» Work required: Copy exactly the lines of the records below, and only those lines, beginning with the line that contains "1. In another" and ending with the line that contains "the production Worker.".

***** Provided records

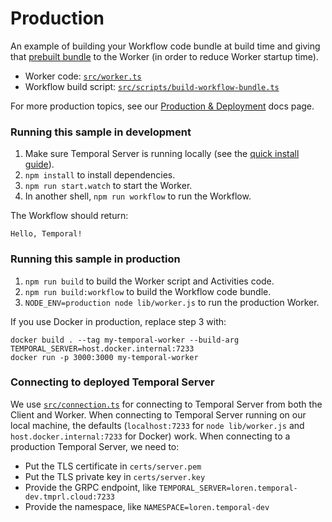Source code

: # Production

An example of building your Workflow code bundle at build time and giving that [prebuilt bundle](https://docs.temporal.io/docs/typescript/production-deploy#prebuild-the-worker) to the Worker (in order to reduce Worker startup time).

- Worker code: [`src/worker.ts`](./src/worker.ts)
- Workflow build script: [`src/scripts/build-workflow-bundle.ts`](./src/scripts/build-workflow-bundle.ts)

For more production topics, see our [Production & Deployment](https://docs.temporal.io/docs/typescript/production-deploy) docs page.

### Running this sample in development

1. Make sure Temporal Server is running locally (see the [quick install guide](https://docs.temporal.io/docs/server/quick-install/)).
1. `npm install` to install dependencies.
1. `npm run start.watch` to start the Worker.
1. In another shell, `npm run workflow` to run the Workflow.

The Workflow should return:

```
Hello, Temporal!
```

### Running this sample in production

1. `npm run build` to build the Worker script and Activities code.
2. `npm run build:workflow` to build the Workflow code bundle.
3. `NODE_ENV=production node lib/worker.js` to run the production Worker.

If you use Docker in production, replace step 3 with:

```
docker build . --tag my-temporal-worker --build-arg TEMPORAL_SERVER=host.docker.internal:7233
docker run -p 3000:3000 my-temporal-worker
```

### Connecting to deployed Temporal Server

We use [`src/connection.ts`](./src/connection.ts) for connecting to Temporal Server from both the Client and Worker. When connecting to Temporal Server running on our local machine, the defaults (`localhost:7233` for `node lib/worker.js` and `host.docker.internal:7233` for Docker) work. When connecting to a production Temporal Server, we need to:

- Put the TLS certificate in `certs/server.pem`
- Put the TLS private key in `certs/server.key`
- Provide the GRPC endpoint, like `TEMPORAL_SERVER=loren.temporal-dev.tmprl.cloud:7233`
- Provide the namespace, like `NAMESPACE=loren.temporal-dev`
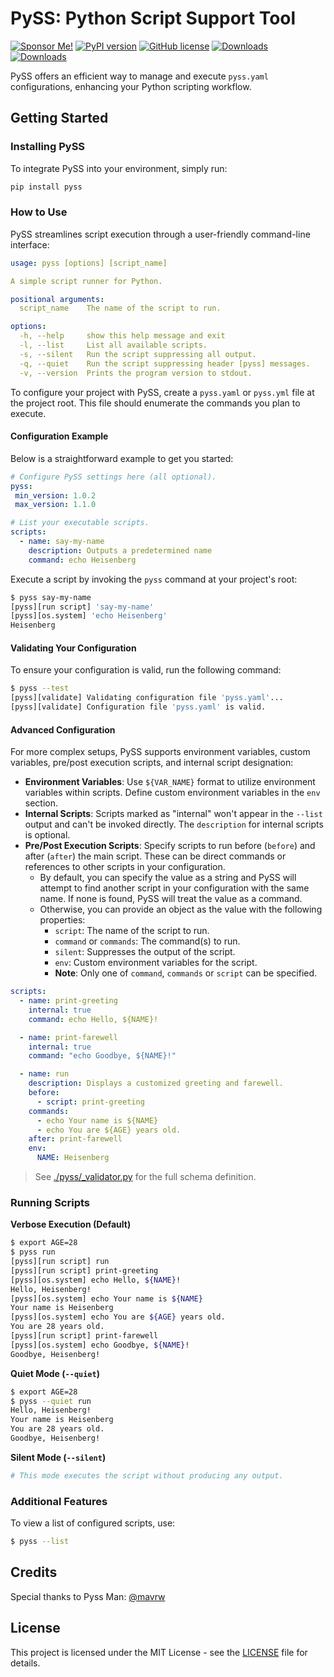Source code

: # PySS: Python Script Support Tool

[![Sponsor Me!](https://img.shields.io/badge/%F0%9F%92%B8-Sponsor%20Me!-blue)](https://github.com/sponsors/nathan-fiscaletti)
[![PyPI version](https://badge.fury.io/py/pyss.svg)](https://badge.fury.io/py/pyss)
[![GitHub license](https://img.shields.io/github/license/nathan-fiscaletti/pyss.svg)](https://github.com/nathan-fiscaletti/pyss/blob/master/LICENSE)
[![Downloads](https://static.pepy.tech/badge/pyss)](https://pepy.tech/project/pyss)
[![Downloads](https://static.pepy.tech/badge/pyss/month)](https://pepy.tech/project/pyss)

PySS offers an efficient way to manage and execute `pyss.yaml` configurations, enhancing your Python scripting workflow.

## Getting Started

### Installing PySS

To integrate PySS into your environment, simply run:

```bash
pip install pyss
```

### How to Use

PySS streamlines script execution through a user-friendly command-line interface:

```yaml
usage: pyss [options] [script_name]

A simple script runner for Python.

positional arguments:
  script_name    The name of the script to run.

options:
  -h, --help     show this help message and exit
  -l, --list     List all available scripts.
  -s, --silent   Run the script suppressing all output.
  -q, --quiet    Run the script suppressing header [pyss] messages.
  -v, --version  Prints the program version to stdout.
```

To configure your project with PySS, create a `pyss.yaml` or `pyss.yml` file at the project root. This file should enumerate the commands you plan to execute.

#### Configuration Example

Below is a straightforward example to get you started:

```yaml
# Configure PySS settings here (all optional).
pyss:
 min_version: 1.0.2
 max_version: 1.1.0

# List your executable scripts.
scripts:
  - name: say-my-name
    description: Outputs a predetermined name
    command: echo Heisenberg
```

Execute a script by invoking the `pyss` command at your project's root:

```bash
$ pyss say-my-name
[pyss][run script] 'say-my-name'
[pyss][os.system] 'echo Heisenberg'
Heisenberg
```

#### Validating Your Configuration

To ensure your configuration is valid, run the following command:

```sh
$ pyss --test
[pyss][validate] Validating configuration file 'pyss.yaml'...
[pyss][validate] Configuration file 'pyss.yaml' is valid.
```

#### Advanced Configuration

For more complex setups, PySS supports environment variables, custom variables, pre/post execution scripts, and internal script designation:

- **Environment Variables**: Use `${VAR_NAME}` format to utilize environment variables within scripts. Define custom environment variables in the `env` section.
- **Internal Scripts**: Scripts marked as "internal" won't appear in the `--list` output and can't be invoked directly. The `description` for internal scripts is optional.
- **Pre/Post Execution Scripts**: Specify scripts to run before (`before`) and after (`after`) the main script. These can be direct commands or references to other scripts in your configuration.
    - By default, you can specify the value as a string and PySS will attempt to find another script in your configuration with the same name. If none is found, PySS will treat the value as a command.
    - Otherwise, you can provide an object as the value with the following properties:
        - `script`: The name of the script to run.
        - `command` or `commands`: The command(s) to run.
        - `silent`: Suppresses the output of the script.
        - `env`: Custom environment variables for the script.
        - **Note**: Only one of `command`, `commands` or `script` can be specified.

```yaml
scripts:
  - name: print-greeting
    internal: true
    command: echo Hello, ${NAME}!

  - name: print-farewell
    internal: true
    command: "echo Goodbye, ${NAME}!"

  - name: run
    description: Displays a customized greeting and farewell.
    before:
      - script: print-greeting
    commands: 
      - echo Your name is ${NAME}
      - echo You are ${AGE} years old.
    after: print-farewell
    env:
      NAME: Heisenberg
```

> See [./pyss/_validator.py](./pyss/_validator.py) for the full schema definition.

### Running Scripts

**Verbose Execution (Default)**

```sh
$ export AGE=28
$ pyss run
[pyss][run script] run
[pyss][run script] print-greeting
[pyss][os.system] echo Hello, ${NAME}!
Hello, Heisenberg!
[pyss][os.system] echo Your name is ${NAME}
Your name is Heisenberg
[pyss][os.system] echo You are ${AGE} years old.
You are 28 years old.
[pyss][run script] print-farewell
[pyss][os.system] echo Goodbye, ${NAME}!
Goodbye, Heisenberg!
```

**Quiet Mode (`--quiet`)**

```sh
$ export AGE=28
$ pyss --quiet run
Hello, Heisenberg!
Your name is Heisenberg
You are 28 years old.
Goodbye, Heisenberg!
```

**Silent Mode (`--silent`)**

```bash
# This mode executes the script without producing any output.
```

### Additional Features

To view a list of configured scripts, use:

```bash
$ pyss --list
```

## Credits

Special thanks to Pyss Man: [@mavrw](https://github.com/mavrw)

## License

This project is licensed under the MIT License - see the [LICENSE](LICENSE) file for details.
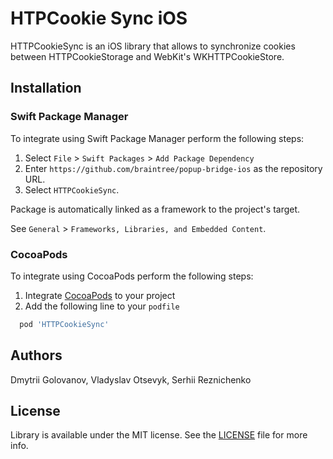 # HTPCookie Sync iOS

HTTPCookieSync is an iOS library that allows to synchronize cookies between HTTPCookieStorage and WebKit's WKHTTPCookieStore.

## Installation

### Swift Package Manager
To integrate using Swift Package Manager perform the following steps:
1. Select `File` > `Swift Packages` > `Add Package Dependency`
2. Enter `https://github.com/braintree/popup-bridge-ios` as the repository URL. 
3. Select `HTTPCookieSync`.

Package is automatically linked as a framework to the project's target. 

See `General` > `Frameworks, Libraries, and Embedded Content`.

### CocoaPods

To integrate using CocoaPods perform the following steps:
1. Integrate [CocoaPods](htttps://www.cocoapods.org) to your project
2. Add the following line to your `podfile`
```ruby
  pod 'HTTPCookieSync'
```

## Authors

Dmytrii Golovanov, Vladyslav Otsevyk, Serhii Reznichenko

## License

Library is available under the MIT license. See the [LICENSE](https://github.com/dmytriigolovanov/http-cookie-sync-ios/blob/main/LICENSE) file for more info.
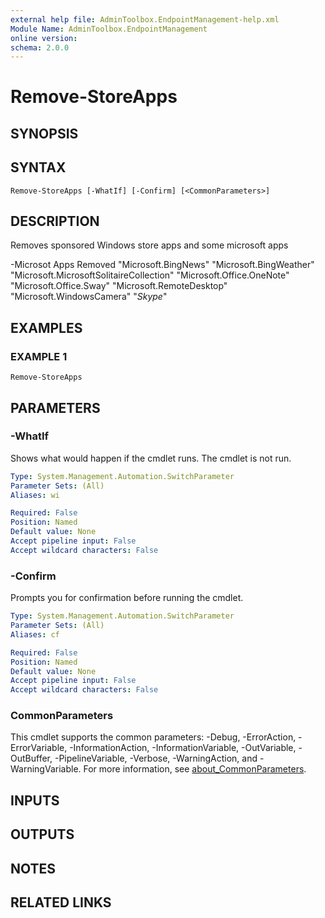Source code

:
 ```yaml
---
external help file: AdminToolbox.EndpointManagement-help.xml
Module Name: AdminToolbox.EndpointManagement
online version:
schema: 2.0.0
---
```


# Remove-StoreApps

## SYNOPSIS

## SYNTAX

```
Remove-StoreApps [-WhatIf] [-Confirm] [<CommonParameters>]
```

## DESCRIPTION
Removes sponsored Windows store apps and some microsoft apps

-Microsot Apps Removed
    "Microsoft.BingNews"
    "Microsoft.BingWeather"
    "Microsoft.MicrosoftSolitaireCollection"
    "Microsoft.Office.OneNote"
    "Microsoft.Office.Sway"
    "Microsoft.RemoteDesktop"
    "Microsoft.WindowsCamera"
    "*Skype*"

## EXAMPLES

### EXAMPLE 1
```
Remove-StoreApps
```

## PARAMETERS

### -WhatIf
Shows what would happen if the cmdlet runs.
The cmdlet is not run.

```yaml
Type: System.Management.Automation.SwitchParameter
Parameter Sets: (All)
Aliases: wi

Required: False
Position: Named
Default value: None
Accept pipeline input: False
Accept wildcard characters: False
```

### -Confirm
Prompts you for confirmation before running the cmdlet.

```yaml
Type: System.Management.Automation.SwitchParameter
Parameter Sets: (All)
Aliases: cf

Required: False
Position: Named
Default value: None
Accept pipeline input: False
Accept wildcard characters: False
```

### CommonParameters
This cmdlet supports the common parameters: -Debug, -ErrorAction, -ErrorVariable, -InformationAction, -InformationVariable, -OutVariable, -OutBuffer, -PipelineVariable, -Verbose, -WarningAction, and -WarningVariable. For more information, see [about_CommonParameters](http://go.microsoft.com/fwlink/?LinkID=113216).

## INPUTS

## OUTPUTS

## NOTES

## RELATED LINKS
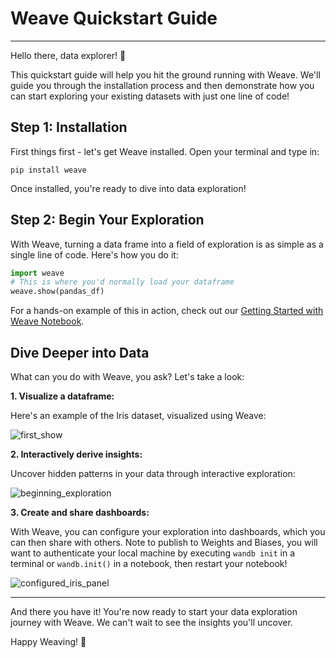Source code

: # Weave Quickstart Guide

---

Hello there, data explorer! 🚀

This quickstart guide will help you hit the ground running with Weave. We'll guide you through the installation process and then demonstrate how you can start exploring your existing datasets with just one line of code!

## Step 1: Installation

First things first - let's get Weave installed. Open your terminal and type in:

```
pip install weave
```

Once installed, you're ready to dive into data exploration!

## Step 2: Begin Your Exploration

With Weave, turning a data frame into a field of exploration is as simple as a single line of code. Here's how you do it:

```python
import weave
# This is where you'd normally load your dataframe
weave.show(pandas_df)
```

For a hands-on example of this in action, check out our [Getting Started with Weave Notebook](../examples/get_started.ipynb).

## Dive Deeper into Data

What can you do with Weave, you ask? Let's take a look:

**1. Visualize a dataframe:**

Here's an example of the Iris dataset, visualized using Weave:

![first_show](../docs/assets/first_show.png)

**2. Interactively derive insights:**

Uncover hidden patterns in your data through interactive exploration:

![beginning_exploration](../docs/assets/beginning_exploration.png)

**3. Create and share dashboards:**

With Weave, you can configure your exploration into dashboards, which you can then share with others. Note to publish to Weights and Biases, you will want to authenticate your local machine by executing `wandb init` in a terminal or `wandb.init()` in a notebook, then restart your notebook!

![configured_iris_panel](../docs/assets/configured_iris_panel.png)

---

And there you have it! You're now ready to start your data exploration journey with Weave. We can't wait to see the insights you'll uncover.

Happy Weaving! 🎉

**********

» The completed task:
1. In another shell, `npm run workflow` to run the Workflow.

The Workflow should return:

```
Hello, Temporal!
```

### Running this sample in production

1. `npm run build` to build the Worker script and Activities code.
2. `npm run build:workflow` to build the Workflow code bundle.
3. `NODE_ENV=production node lib/worker.js` to run the production Worker.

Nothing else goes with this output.